|
|
||||||||
Statistical Concepts Series |
1 From the Department of Radiology, Brigham and Womens Hospital, Harvard Medical School, Boston, Mass (K.H.Z., J.R.F., S.G.S., C.M.C.T.); and Department of Health Care Policy, Harvard Medical School, 180 Longwood Ave, Boston, MA 02115 (K.H.Z.). Received September 10, 2001; revision requested November 8; revision received December 12; accepted December 19. Supported in part by Public Health Service Grant NIH-U01 CA9398-03 awarded by the National Cancer Institute, Department of Health and Human Services. Address correspondence to K.H.Z. (e-mail: zou@bwh.harvard.edu).
| ABSTRACT |
|---|
|
|
|---|
© RSNA, 2003
Index terms: Statistical analysis
| INTRODUCTION |
|---|
|
|
|---|
Estimation can be carried out on the basis of sample values from a larger population (1). Point estimation involves the use of summary statistics, including the sample mean and SD. These values can be used to estimate intervals, such as the 95% confidence level. For example, by using summary statistics, one can determine the sensitivity or specificity of the size and location of a ureteral stone for prediction of the clinical management required. In a study performed by Fielding et al (2), it was concluded that stones larger than 5 mm in the upper one-third of the ureter were very unlikely to pass spontaneously.
In contrast, hypothesis testing enables one to quantify the degree of uncertainty in sampling variation, which may account for the results that deviate from the hypothesized values in a particular study (3,4). For example, hypothesis testing would be necessary to determine if ovarian cancer is more prevalent in nulliparous women than in multiparous women.
It is important to distinguish between a research hypothesis and a statistical hypothesis. The research hypothesis is a general idea about the nature of the clinical question in the population of interest. The primary purpose of the statistical hypothesis is to establish the basis for tests of significance. Consequently, there is also a difference between a clinical conclusion based on a clinical hypothesis and a statistical conclusion of significance based on a statistical hypothesis. In this article, we will focus on statistical hypothesis testing only.
In this article we review and demonstrate the hypothesis tests for both a single proportion and a comparison of two independent proportions. The topics covered may provide a basic understanding of the quantitative approaches for analyzing radiologic data. Detailed information on these concepts may be found in both introductory (5,6) and advanced textbooks (79).
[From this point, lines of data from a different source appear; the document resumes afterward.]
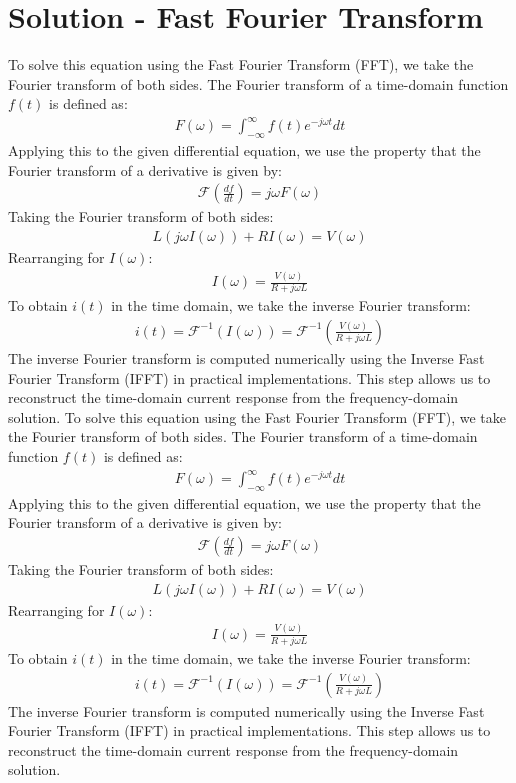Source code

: \section{Solution - Fast Fourier Transform}
To solve this equation using the Fast Fourier Transform (FFT), we take the Fourier transform of both sides. The Fourier transform of a time-domain function $f(t)$ is defined as:
\begin{align}
    F(\omega) = \int_{-\infty}^{\infty} f(t) e^{-j\omega t} dt
\end{align}
Applying this to the given differential equation, we use the property that the Fourier transform of a derivative is given by:
\begin{align}
    \mathcal{F} \left( \frac{df}{dt} \right) = j\omega F(\omega)
\end{align}
Taking the Fourier transform of both sides:
\begin{align}
    L (j\omega I(\omega)) + R I(\omega) = V(\omega)
\end{align}
Rearranging for $I(\omega)$:
\begin{align}
    I(\omega) = \frac{V(\omega)}{R + j\omega L}
\end{align}
To obtain $i(t)$ in the time domain, we take the inverse Fourier transform:
\begin{align}
    i(t) = \mathcal{F}^{-1} \left( I(\omega) \right) = \mathcal{F}^{-1} \left( \frac{V(\omega)}{R + j\omega L} \right)
\end{align}
The inverse Fourier transform is computed numerically using the Inverse Fast Fourier Transform (IFFT) in practical implementations. This step allows us to reconstruct the time-domain current response from the frequency-domain solution.
To solve this equation using the Fast Fourier Transform (FFT), we take the Fourier transform of both sides. The Fourier transform of a time-domain function $f(t)$ is defined as:
\begin{align}
    F(\omega) = \int_{-\infty}^{\infty} f(t) e^{-j\omega t} dt
\end{align}
Applying this to the given differential equation, we use the property that the Fourier transform of a derivative is given by:
\begin{align}
    \mathcal{F} \left( \frac{df}{dt} \right) = j\omega F(\omega)
\end{align}
Taking the Fourier transform of both sides:
\begin{align}
    L (j\omega I(\omega)) + R I(\omega) = V(\omega)
\end{align}
Rearranging for $I(\omega)$:
\begin{align}
    I(\omega) = \frac{V(\omega)}{R + j\omega L}
\end{align}
To obtain $i(t)$ in the time domain, we take the inverse Fourier transform:
\begin{align}
    i(t) = \mathcal{F}^{-1} \left( I(\omega) \right) = \mathcal{F}^{-1} \left( \frac{V(\omega)}{R + j\omega L} \right)
\end{align}
The inverse Fourier transform is computed numerically using the Inverse Fast Fourier Transform (IFFT) in practical implementations. This step allows us to reconstruct the time-domain current response from the frequency-domain solution.
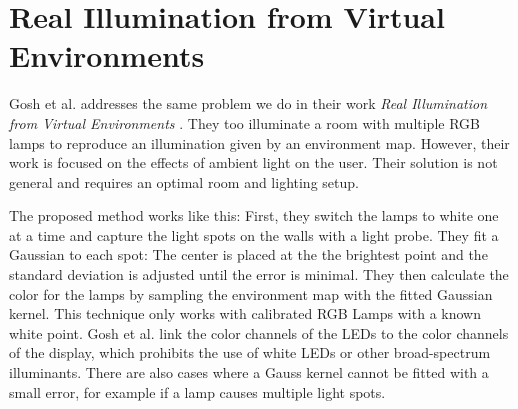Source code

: \section{Real Illumination from Virtual Environments}
  
 Gosh et al. addresses the same problem we do in their work \emph{Real Illumination from Virtual Environments} \cite{ghosh2005real}.
 They too illuminate a room with multiple RGB lamps to reproduce an illumination given by an environment map. 
 However, their work is focused on the effects of ambient light on the user. 
 Their solution is not general and requires an optimal room and lighting setup.
 
 The proposed method works like this: First, they switch the lamps to white one at a time and capture the light spots on the walls with a light probe. 
 They fit a Gaussian to each spot: The center is placed at the the brightest point and the standard deviation is adjusted until the error is minimal.
 They then calculate the color for the lamps by sampling the environment map with the fitted Gaussian kernel.
 This technique only works with calibrated RGB Lamps with a known white point.
 Gosh et al. link the color channels of the LEDs to the color channels of the display, which prohibits the use of white LEDs or other broad-spectrum illuminants.
 There are also cases where a Gauss kernel cannot be fitted with a small error, for example if a lamp causes multiple light spots.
Related links on the World Wide Web are listed in Appendix A.
| STATISTICAL HYPOTHESIS TESTING BASICS |
|---|
|
|
|---|
There are five steps necessary for conducting a statistical hypothesis test: (a) formulate the null (H0) and alternative (H1) hypotheses, (b) compute the test statistic for the given conditions, (c) calculate the resulting P value, (d) either reject or do not reject H0 (reject H0 if the P value is less than or equal to a prespecified significance level [typically .05]; do not reject H0 if the P value is greater than this significance level), and (e) interpret the results according to the clinical hypothesis relevant to H0 and H1. Each of these steps are discussed in the following text.
Null and Alternative Hypotheses
In general, H0 assumes that there is no association between the predictor and outcome variables in the study population. In such a case, a predictor (ie, explanatory or independent) variable is manipulated, and this may have an effect on another outcome or dependent variable. For example, to determine the effect of smoking on blood pressure, one could compare the blood pressure levels in nonsmokers, light smokers, and heavy smokers.
It is mathematically easier to frame hypotheses in null and alternative forms, with H0 being the basis for any statistical significance test. Given the H0 of no association between a predictor variable and an outcome variable, a statistical hypothesis test can be performed to estimate the probability of an association due to chance that is derived from the available data. Thus, one never accepts H0, but rather one rejects it with a certain level of significance.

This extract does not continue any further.